Brief: This exercise calls for duplicating every entry below exactly, without the images.

___ Data excerpts

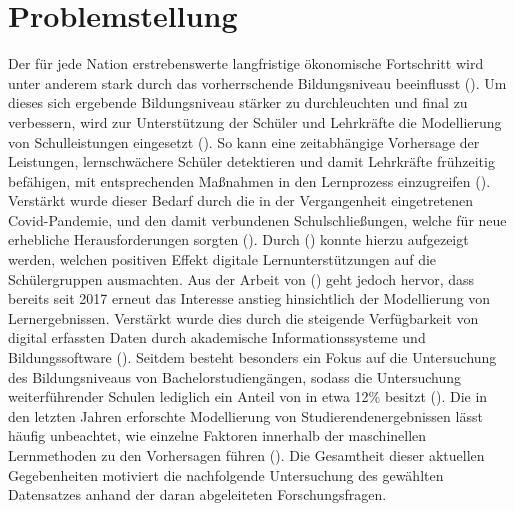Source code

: \chapter[Problemstellung]{Problemstellung}

Der für jede Nation erstrebenswerte langfristige ökonomische Fortschritt wird unter anderem stark durch das vorherrschende Bildungsniveau beeinflusst (\cite[S. 1]{Cortez2008UsingDM}). 
Um dieses sich ergebende Bildungsniveau stärker zu durchleuchten und final zu verbessern, wird zur Unterstützung der Schüler und Lehrkräfte die Modellierung von Schulleistungen eingesetzt (\cite[S. 1]{Cortez2008UsingDM}).
So kann eine zeitabhängige Vorhersage der Leistungen, lernschwächere Schüler detektieren und damit Lehrkräfte frühzeitig befähigen, mit entsprechenden Maßnahmen in den Lernprozess einzugreifen (\cite[S. 2]{Namoun.2021}).
Verstärkt wurde dieser Bedarf durch die in der Vergangenheit eingetretenen Covid-Pandemie, und den damit verbundenen Schulschließungen, welche für neue erhebliche Herausforderungen sorgten (\cite[S. 2]{Clark.2021}).
Durch (\cite[S. 13]{Clark.2021}) konnte hierzu aufgezeigt werden, welchen positiven Effekt digitale Lernunterstützungen auf die Schülergruppen ausmachten.
Aus der Arbeit von (\cite[S. 9]{Namoun.2021}) geht jedoch hervor, dass bereits seit 2017 erneut das Interesse anstieg hinsichtlich der Modellierung von Lernergebnissen.
Verstärkt wurde dies durch die steigende Verfügbarkeit von digital erfassten Daten durch akademische Informationssysteme und Bildungssoftware (\cite[S. 1]{Khan.2021}).
Seitdem besteht besonders ein Fokus auf die Untersuchung des Bildungsniveaus von Bachelorstudiengängen, sodass die Untersuchung weiterführender Schulen lediglich ein Anteil von in etwa 12\% besitzt (\cite[S. 11]{Namoun.2021}).
Die in den letzten Jahren erforschte Modellierung von Studierendenergebnissen lässt häufig unbeachtet, wie einzelne Faktoren innerhalb der maschinellen Lernmethoden zu den Vorhersagen führen (\cite[S. 19]{Namoun.2021}).
Die Gesamtheit dieser aktuellen Gegebenheiten motiviert die nachfolgende Untersuchung des gewählten Datensatzes anhand der daran abgeleiteten Forschungsfragen.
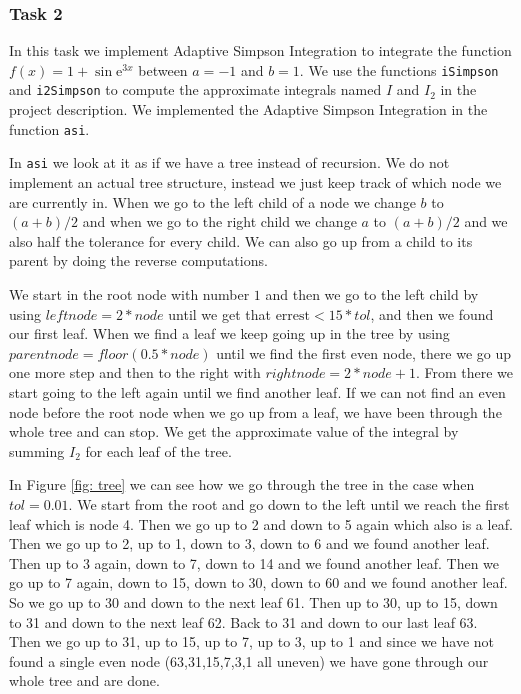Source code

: \documentclass[a4paper,10pt]{article}
\newcommand{\e}{\text{e}}
\begin{document}
\FloatBarrier
\subsubsection*{Task 2}
In this task we implement Adaptive Simpson Integration to integrate the function $f(x) = 1 + \sin \e ^{3x}$ between $a=-1$ and $b=1$. We use the functions \texttt{iSimpson} and \texttt{i2Simpson} to compute the approximate integrals named $I$ and $I_2$ in the project description. We implemented the Adaptive Simpson Integration in the function \texttt{asi}.

In \texttt{asi} we look at it as if we have a tree instead of recursion. We do not implement an actual tree structure, instead we just keep track of which node we are currently in. When we go to the left child of a node we change $b$ to $(a+b)/2$ and when we go to the right child we change $a$ to $(a+b)/2$ and we also half the tolerance for every child. We can also go up from a child to its parent by doing the reverse computations.

We start in the root node with number $1$ and then we go to the left child by using $leftnode = 2*node$ until we get that $\text{errest}<15*tol$, and then we found our first leaf. When we find a leaf we keep going up in the tree by using $parentnode = floor(0.5 * node)$ until we find the first even node, there we go up one more step and then to the right with $rightnode = 2*node+1$. From there we start going to the left again until we find another leaf. If we can not find an even node before the root node when we go up from a leaf, we have been through the whole tree and can stop. We get the approximate value of the integral by summing $I_2$ for each leaf of the tree.

In Figure \ref{fig: tree} we can see how we go through the tree in the case when $tol=0.01$. We start from the root and go down to the left until we reach the first leaf which is node 4. Then we go up to 2 and down to 5 again which also is a leaf. Then we go up to 2, up to 1, down to 3, down to 6 and we found another leaf. Then up to 3 again, down to 7, down to 14 and we found another leaf. Then we go up to 7 again, down to 15, down to 30, down to 60 and we found another leaf. So we go up to 30 and down to the next leaf 61. Then up to 30, up to 15, down to 31 and down to the next leaf 62. Back to 31 and down to our last leaf 63. Then we go up to 31, up to 15, up to 7, up to 3, up to 1 and since we have not found a single even node (63,31,15,7,3,1 all uneven) we have gone through our whole tree and are done.
\end{document}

______

Solution to the exercise:
Source code

: \chapter[Problemstellung]{Problemstellung}

Der für jede Nation erstrebenswerte langfristige ökonomische Fortschritt wird unter anderem stark durch das vorherrschende Bildungsniveau beeinflusst (\cite[S. 1]{Cortez2008UsingDM}). 
Um dieses sich ergebende Bildungsniveau stärker zu durchleuchten und final zu verbessern, wird zur Unterstützung der Schüler und Lehrkräfte die Modellierung von Schulleistungen eingesetzt (\cite[S. 1]{Cortez2008UsingDM}).
So kann eine zeitabhängige Vorhersage der Leistungen, lernschwächere Schüler detektieren und damit Lehrkräfte frühzeitig befähigen, mit entsprechenden Maßnahmen in den Lernprozess einzugreifen (\cite[S. 2]{Namoun.2021}).
Verstärkt wurde dieser Bedarf durch die in der Vergangenheit eingetretenen Covid-Pandemie, und den damit verbundenen Schulschließungen, welche für neue erhebliche Herausforderungen sorgten (\cite[S. 2]{Clark.2021}).
Durch (\cite[S. 13]{Clark.2021}) konnte hierzu aufgezeigt werden, welchen positiven Effekt digitale Lernunterstützungen auf die Schülergruppen ausmachten.
Aus der Arbeit von (\cite[S. 9]{Namoun.2021}) geht jedoch hervor, dass bereits seit 2017 erneut das Interesse anstieg hinsichtlich der Modellierung von Lernergebnissen.
Verstärkt wurde dies durch die steigende Verfügbarkeit von digital erfassten Daten durch akademische Informationssysteme und Bildungssoftware (\cite[S. 1]{Khan.2021}).
Seitdem besteht besonders ein Fokus auf die Untersuchung des Bildungsniveaus von Bachelorstudiengängen, sodass die Untersuchung weiterführender Schulen lediglich ein Anteil von in etwa 12\% besitzt (\cite[S. 11]{Namoun.2021}).
Die in den letzten Jahren erforschte Modellierung von Studierendenergebnissen lässt häufig unbeachtet, wie einzelne Faktoren innerhalb der maschinellen Lernmethoden zu den Vorhersagen führen (\cite[S. 19]{Namoun.2021}).
Die Gesamtheit dieser aktuellen Gegebenheiten motiviert die nachfolgende Untersuchung des gewählten Datensatzes anhand der daran abgeleiteten Forschungsfragen.
Source code

: \documentclass[a4paper,10pt]{article}
\newcommand{\e}{\text{e}}
\begin{document}
\FloatBarrier
\subsubsection*{Task 2}
In this task we implement Adaptive Simpson Integration to integrate the function $f(x) = 1 + \sin \e ^{3x}$ between $a=-1$ and $b=1$. We use the functions \texttt{iSimpson} and \texttt{i2Simpson} to compute the approximate integrals named $I$ and $I_2$ in the project description. We implemented the Adaptive Simpson Integration in the function \texttt{asi}.

In \texttt{asi} we look at it as if we have a tree instead of recursion. We do not implement an actual tree structure, instead we just keep track of which node we are currently in. When we go to the left child of a node we change $b$ to $(a+b)/2$ and when we go to the right child we change $a$ to $(a+b)/2$ and we also half the tolerance for every child. We can also go up from a child to its parent by doing the reverse computations.

We start in the root node with number $1$ and then we go to the left child by using $leftnode = 2*node$ until we get that $\text{errest}<15*tol$, and then we found our first leaf. When we find a leaf we keep going up in the tree by using $parentnode = floor(0.5 * node)$ until we find the first even node, there we go up one more step and then to the right with $rightnode = 2*node+1$. From there we start going to the left again until we find another leaf. If we can not find an even node before the root node when we go up from a leaf, we have been through the whole tree and can stop. We get the approximate value of the integral by summing $I_2$ for each leaf of the tree.

In Figure \ref{fig: tree} we can see how we go through the tree in the case when $tol=0.01$. We start from the root and go down to the left until we reach the first leaf which is node 4. Then we go up to 2 and down to 5 again which also is a leaf. Then we go up to 2, up to 1, down to 3, down to 6 and we found another leaf. Then up to 3 again, down to 7, down to 14 and we found another leaf. Then we go up to 7 again, down to 15, down to 30, down to 60 and we found another leaf. So we go up to 30 and down to the next leaf 61. Then up to 30, up to 15, down to 31 and down to the next leaf 62. Back to 31 and down to our last leaf 63. Then we go up to 31, up to 15, up to 7, up to 3, up to 1 and since we have not found a single even node (63,31,15,7,3,1 all uneven) we have gone through our whole tree and are done.
\end{document}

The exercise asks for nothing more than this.